§ About this exercise: Go through the records below and show every line with the string "first".

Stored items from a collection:
________

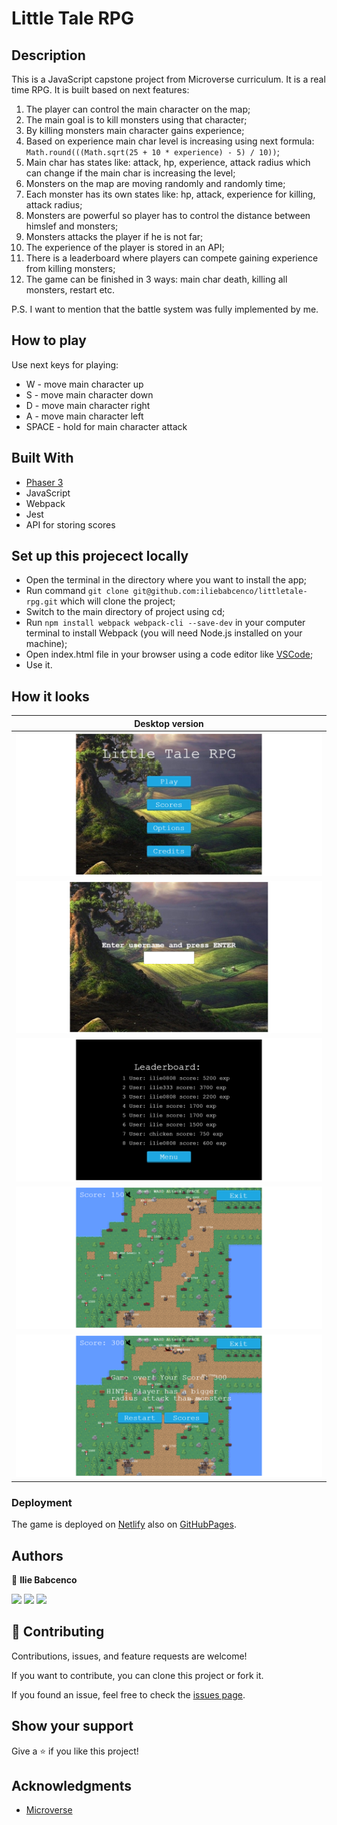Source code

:# Little Tale RPG

## Description

This is a JavaScript capstone project from Microverse curriculum. It is a real time RPG. It is built based on next features:
1. The player can control the main character on the map;
2. The main goal is to kill monsters using that character;
3. By killing monsters main character gains experience;
4. Based on experience main char level is increasing using next formula: `Math.round(((Math.sqrt(25 + 10 * experience) - 5) / 10))`;
5. Main char has states like: attack, hp, experience, attack radius which can change if the main char is increasing the level;
6. Monsters on the map are moving randomly and randomly time;
7. Each monster has its own states like: hp, attack, experience for killing, attack radius;
8. Monsters are powerful so player has to control the distance between himslef and  monsters;
9. Monsters attacks the player if he is not far;
10. The experience of the player is stored in an API;
11. There is a leaderboard where players can compete gaining experience from killing monsters;
12. The game can be finished in 3 ways: main char death, killing all monsters, restart etc.

P.S. I want to mention that the battle system was fully implemented by me.

## How to play

Use next keys for playing:
- W - move main character up
- S - move main character down
- D - move main character right
- A - move main character left
- SPACE - hold for main character attack

## Built With

- [Phaser 3](https://phaser.io/phaser3)
- JavaScript
- Webpack
- Jest
- API for storing scores

## Set up this projecect locally

- Open the terminal in the directory where you want to install the app;
- Run command `git clone git@github.com:iliebabcenco/littletale-rpg.git` which will clone the project;
- Switch to the main directory of project using cd;
- Run `npm install webpack webpack-cli --save-dev` in your computer terminal to install Webpack (you will need Node.js installed on your machine);
- Open index.html file in your browser using a code editor like [VSCode](https://code.visualstudio.com/);
- Use it.

## How it looks

| Desktop version                    |
| ---------------------------------- |
| ![](src/assets/screenshots/2.png) |
| ![](src/assets/screenshots/1.png) |
| ![](src/assets/screenshots/3.png) |
| ![](src/assets/screenshots/4.png) |
| ![](src/assets/screenshots/5.png) |

### Deployment

The game is deployed on [Netlify](https://little-tale-rpg.netlify.app/) also on [GitHubPages](https://iliebabcenco.github.io/littletale-rpg/).

## Authors

👤 **Ilie Babcenco**

[![](https://img.shields.io/badge/GitHub-100000?style=for-the-badge&logo=github&logoColor=white)](https://github.com/iliebabcenco) [![](https://img.shields.io/badge/LinkedIn-0077B5?style=for-the-badge&logo=linkedin&logoColor=white)](https://www.linkedin.com/in/ilie-babcenco-72459a1b1/) [![](https://img.shields.io/badge/Twitter-1DA1F2?style=for-the-badge&logo=twitter&logoColor=white)](https://twitter.com/BabcencoIlie)

## 🤝 Contributing

Contributions, issues, and feature requests are welcome!

If you want to contribute, you can clone this project or fork it.

If you found an issue, feel free to check the [issues page](https://github.com/iliebabcenco/littletale-rpg/issues).

## Show your support

Give a ⭐️ if you like this project!

## Acknowledgments

- [Microverse](https://www.microverse.org/)
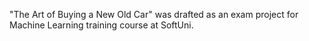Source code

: "The Art of Buying a New Old Car" was drafted as an exam project for Machine Learning training course at SoftUni.
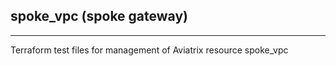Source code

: ## spoke_vpc (spoke gateway)
---
Terraform test files for management of Aviatrix resource spoke_vpc
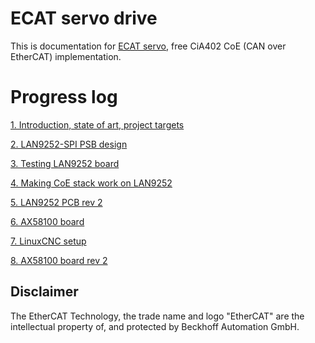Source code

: # ECAT servo drive 

This is documentation for [ECAT servo](https://github.com/kubabuda/ecat_servo), free CiA402 CoE (CAN over EtherCAT) implementation.

# Progress log

[1. Introduction, state of art, project targets](https://kubabuda.github.io/ecat_servo/001-intro)

[2. LAN9252-SPI PSB design](https://kubabuda.github.io/ecat_servo/002-lan9252-board-design)

[3. Testing LAN9252 board](https://kubabuda.github.io/ecat_servo/003-lan9252-board-tests)

[4. Making CoE stack work on LAN9252](https://kubabuda.github.io/ecat_servo/004-lan9252-with-coe-stack)

[5. LAN9252 PCB rev 2](https://kubabuda.github.io/ecat_servo/005-lan9252-rev2)

[6. AX58100 board](https://kubabuda.github.io/ecat_servo/006-ax58100-board)

[7. LinuxCNC setup](https://kubabuda.github.io/ecat_servo/007-linuxcnc-setup)

[8. AX58100 board rev 2](https://kubabuda.github.io/ecat_servo/008-ax58100-board-rev2)

<!-- [LinuxCNC setup] -->

## Disclaimer

The EtherCAT Technology, the trade name and logo "EtherCAT" are the intellectual property of, and protected by Beckhoff Automation GmbH.
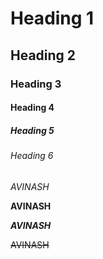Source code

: #      Heading 1
##     Heading 2
###    Heading 3
####   Heading 4
#####  Heading 5
###### Heading 6
*AVINASH*

**AVINASH**

***AVINASH***

~~AVINASH~~
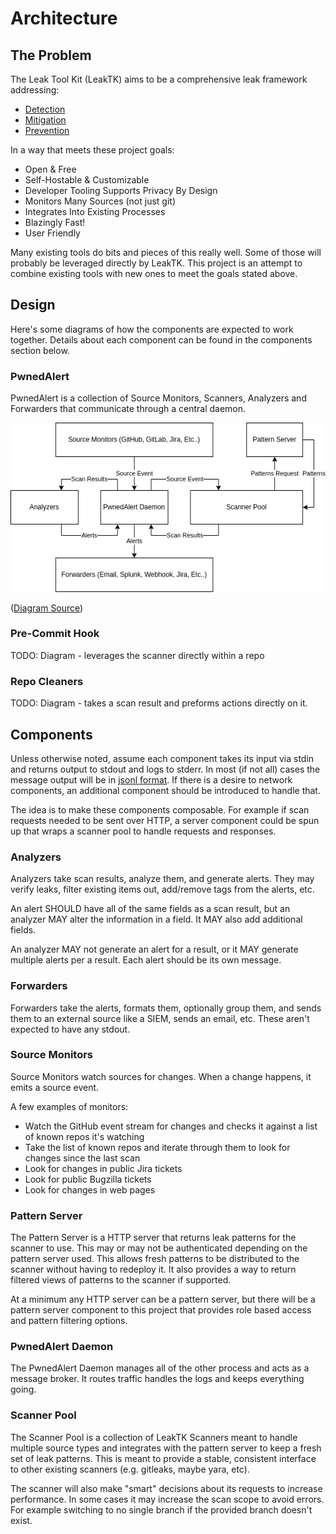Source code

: # Architecture

## The Problem

The Leak Tool Kit (LeakTK) aims to be a comprehensive leak framework
addressing:

* [Detection](GLOSSARY.md#detection)
* [Mitigation](GLOSSARY.md#mitigation)
* [Prevention](GLOSSARY.md#prevention)

In a way that meets these project goals:

* Open & Free
* Self-Hostable & Customizable
* Developer Tooling Supports Privacy By Design
* Monitors Many Sources (not just git)
* Integrates Into Existing Processes
* Blazingly Fast!
* User Friendly

Many existing tools do bits and pieces of this really well. Some of those will
probably be leveraged directly by LeakTK. This project is an attempt to combine
existing tools with new ones to meet the goals stated above.

## Design

Here's some diagrams of how the components are expected to work together.
Details about each component can be found in the components section below.

### PwnedAlert

PwnedAlert is a collection of Source Monitors, Scanners, Analyzers and
Forwarders that communicate through a central daemon.

![](assets/PwnedAlert.drawio.png)

([Diagram Source](assets/PwnedAlert.drawio))

### Pre-Commit Hook

TODO: Diagram - leverages the scanner directly within a repo

### Repo Cleaners

TODO: Diagram - takes a scan result and preforms actions directly on it.

## Components

Unless otherwise noted, assume each component takes its input via stdin and
returns output to stdout and logs to stderr. In most (if not all) cases the
message output will be in [jsonl format](https://jsonlines.org/). If there is a
desire to network components, an additional component should be introduced to
handle that.

The idea is to make these components composable. For example if scan requests
needed to be sent over HTTP, a server component could be spun up that wraps a
scanner pool to handle requests and responses.

### Analyzers

Analyzers take scan results, analyze them, and generate alerts. They may verify
leaks, filter existing items out, add/remove tags from the alerts, etc.

An alert SHOULD have all of the same fields as a scan result, but an analyzer
MAY alter the information in a field. It MAY also add additional fields.

An analyzer MAY not generate an alert for a result, or it MAY generate multiple
alerts per a result. Each alert should be its own message.

### Forwarders

Forwarders take the alerts, formats them, optionally group them, and sends
them to an external source like a SIEM, sends an email, etc. These aren't
expected to have any stdout.

### Source Monitors

Source Monitors watch sources for changes. When a change happens, it emits a
source event.

A few examples of monitors:

* Watch the GitHub event stream for changes and checks it against a list of
  known repos it's watching
* Take the list of known repos and iterate through them to look for changes
  since the last scan
* Look for changes in public Jira tickets
* Look for public Bugzilla tickets
* Look for changes in web pages

### Pattern Server

The Pattern Server is a HTTP server that returns leak patterns for the scanner
to use. This may or may not be authenticated depending on the pattern server
used. This allows fresh patterns to be distributed to the scanner without
having to redeploy it. It also provides a way to return filtered views of
patterns to the scanner if supported.

At a minimum any HTTP server can be a pattern server, but there will be a
pattern server component to this project that provides role based access and
pattern filtering options.

### PwnedAlert Daemon

The PwnedAlert Daemon manages all of the other process and acts as a message
broker. It routes traffic handles the logs and keeps everything going.

### Scanner Pool

The Scanner Pool is a collection of LeakTK Scanners meant to handle multiple
source types and integrates with the pattern server to keep a fresh set of leak
patterns. This is meant to provide a stable, consistent interface to other
existing scanners (e.g. gitleaks, maybe yara, etc).

The scanner will also make "smart" decisions about its requests to increase
performance. In some cases it may increase the scan scope to avoid errors.  For
example switching to no single branch if the provided branch doesn't exist.

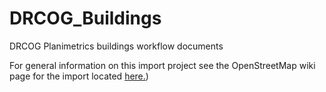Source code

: # DRCOG_Buildings
DRCOG Planimetrics buildings workflow documents

For general information on this import project see the OpenStreetMap wiki page for the import located [here.](https://wiki.openstreetmap.org/wiki/Denver_Planimetrics_Import))

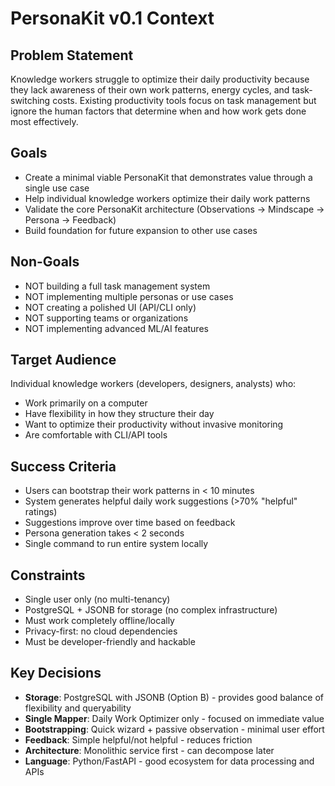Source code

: # PersonaKit v0.1 Context

## Problem Statement
Knowledge workers struggle to optimize their daily productivity because they lack awareness of their own work patterns, energy cycles, and task-switching costs. Existing productivity tools focus on task management but ignore the human factors that determine when and how work gets done most effectively.

## Goals
- Create a minimal viable PersonaKit that demonstrates value through a single use case
- Help individual knowledge workers optimize their daily work patterns
- Validate the core PersonaKit architecture (Observations → Mindscape → Persona → Feedback)
- Build foundation for future expansion to other use cases

## Non-Goals
- NOT building a full task management system
- NOT implementing multiple personas or use cases
- NOT creating a polished UI (API/CLI only)
- NOT supporting teams or organizations
- NOT implementing advanced ML/AI features

## Target Audience
Individual knowledge workers (developers, designers, analysts) who:
- Work primarily on a computer
- Have flexibility in how they structure their day
- Want to optimize their productivity without invasive monitoring
- Are comfortable with CLI/API tools

## Success Criteria
- Users can bootstrap their work patterns in < 10 minutes
- System generates helpful daily work suggestions (>70% "helpful" ratings)
- Suggestions improve over time based on feedback
- Persona generation takes < 2 seconds
- Single command to run entire system locally

## Constraints
- Single user only (no multi-tenancy)
- PostgreSQL + JSONB for storage (no complex infrastructure)
- Must work completely offline/locally
- Privacy-first: no cloud dependencies
- Must be developer-friendly and hackable

## Key Decisions
- **Storage**: PostgreSQL with JSONB (Option B) - provides good balance of flexibility and queryability
- **Single Mapper**: Daily Work Optimizer only - focused on immediate value
- **Bootstrapping**: Quick wizard + passive observation - minimal user effort
- **Feedback**: Simple helpful/not helpful - reduces friction
- **Architecture**: Monolithic service first - can decompose later
- **Language**: Python/FastAPI - good ecosystem for data processing and APIs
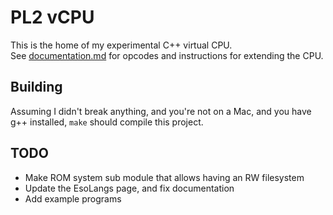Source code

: # PL2 vCPU    
This is the home of my experimental C++ virtual CPU.    
See [documentation.md](documentation.md) for opcodes and instructions for extending the CPU.

## Building   
Assuming I didn't break anything, and you're not on a Mac, and you have g++ installed, `make` should compile this project.

## TODO  
* Make ROM system sub module that allows having an RW filesystem
* Update the EsoLangs page, and fix documentation
* Add example programs
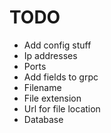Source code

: # TODO
- Add config stuff
- Ip addresses
- Ports
- Add fields to grpc
- Filename
- File extension
- Url for file location
- Database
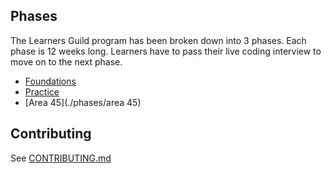 ## Phases

The Learners Guild program has been broken down into 3 phases. Each phase is 12 weeks long. Learners have to pass their live coding interview to move on to the next phase.

- [Foundations](./phases/foundations)
- [Practice](./phases/practice)
- [Area 45](./phases/area 45)


## Contributing

See [CONTRIBUTING.md](./CONTRIBUTING.md)
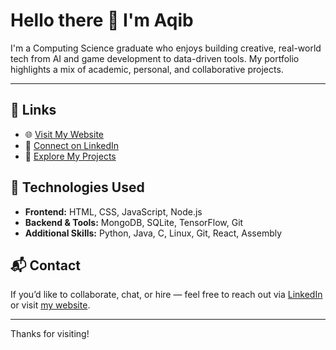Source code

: # Hello there 👋 I'm Aqib

I'm a Computing Science graduate who enjoys building creative, real-world tech from AI and game development to data-driven tools. My portfolio highlights a mix of academic, personal, and collaborative projects.

---

## 🔗 Links

- 🌐 [Visit My Website](http://aqibamran.info/)
- 💼 [Connect on LinkedIn](https://www.linkedin.com/in/aqibamran/)
- 🧠 [Explore My Projects](https://github.com/aqibamran)

## 🚀 Technologies Used

- **Frontend:** HTML, CSS, JavaScript, Node.js
- **Backend & Tools:** MongoDB, SQLite, TensorFlow, Git
- **Additional Skills:** Python, Java, C, Linux, Git, React, Assembly

## 📬 Contact

If you’d like to collaborate, chat, or hire — feel free to reach out via [LinkedIn](https://www.linkedin.com/in/aqibamran/) or visit [my website](http://aqibamran.info/).

---

Thanks for visiting!
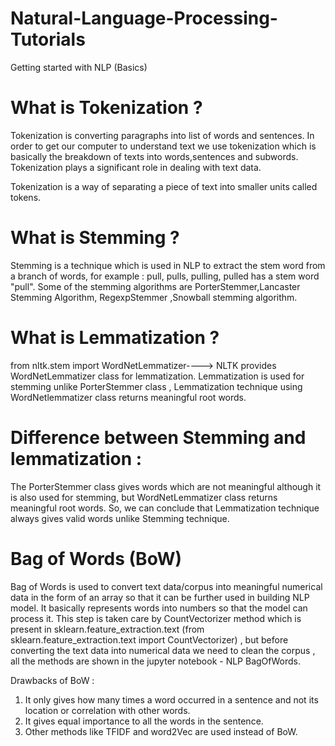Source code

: # Natural-Language-Processing-Tutorials
Getting started with NLP (Basics)


# What is Tokenization ? 
Tokenization is converting paragraphs into list of words and sentences. In order to get our computer to understand text we use tokenization which is basically the breakdown of texts into words,sentences and subwords. Tokenization plays a significant role in dealing with text data.
	
Tokenization is a way of separating a piece of text into smaller units called tokens. 


# What is Stemming ?
Stemming is a technique which is used in NLP to extract the stem word from a branch of words, for example : pull, pulls, pulling, pulled has a stem word "pull".
Some of the stemming algorithms are PorterStemmer,Lancaster Stemming Algorithm, RegexpStemmer ,Snowball stemming algorithm.


# What is Lemmatization ?

from nltk.stem import WordNetLemmatizer----> NLTK provides WordNetLemmatizer class for lemmatization.
Lemmatization is used for stemming unlike PorterStemmer class , Lemmatization technique using WordNetlemmatizer class returns meaningful root words.

# Difference between Stemming and lemmatization :

The PorterStemmer class gives words which are not meaningful although it is also used for stemming, but WordNetLemmatizer class returns meaningful root words.
So, we can conclude that Lemmatization technique always gives valid words unlike Stemming technique.

# Bag of Words (BoW)

Bag of Words is used to convert text data/corpus into meaningful numerical data in the form of an array so that it can be further used in building NLP model.
It basically represents words into numbers so that the model can process it. This step is taken care by CountVectorizer method which is present in sklearn.feature_extraction.text (from sklearn.feature_extraction.text import CountVectorizer) , but before converting the text data into numerical data we need to clean the corpus , all the methods are shown in the jupyter notebook - NLP BagOfWords.

Drawbacks of BoW :
1) It only gives how many times a word occurred in a sentence and not its location or correlation with other words.
2) It gives equal importance to all the words in the sentence.
3) Other methods like TFIDF and word2Vec are used instead of BoW.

________

§ Answer area:
- Privacy-first: no cloud dependencies
- **Architecture**: Monolithic service first - can decompose later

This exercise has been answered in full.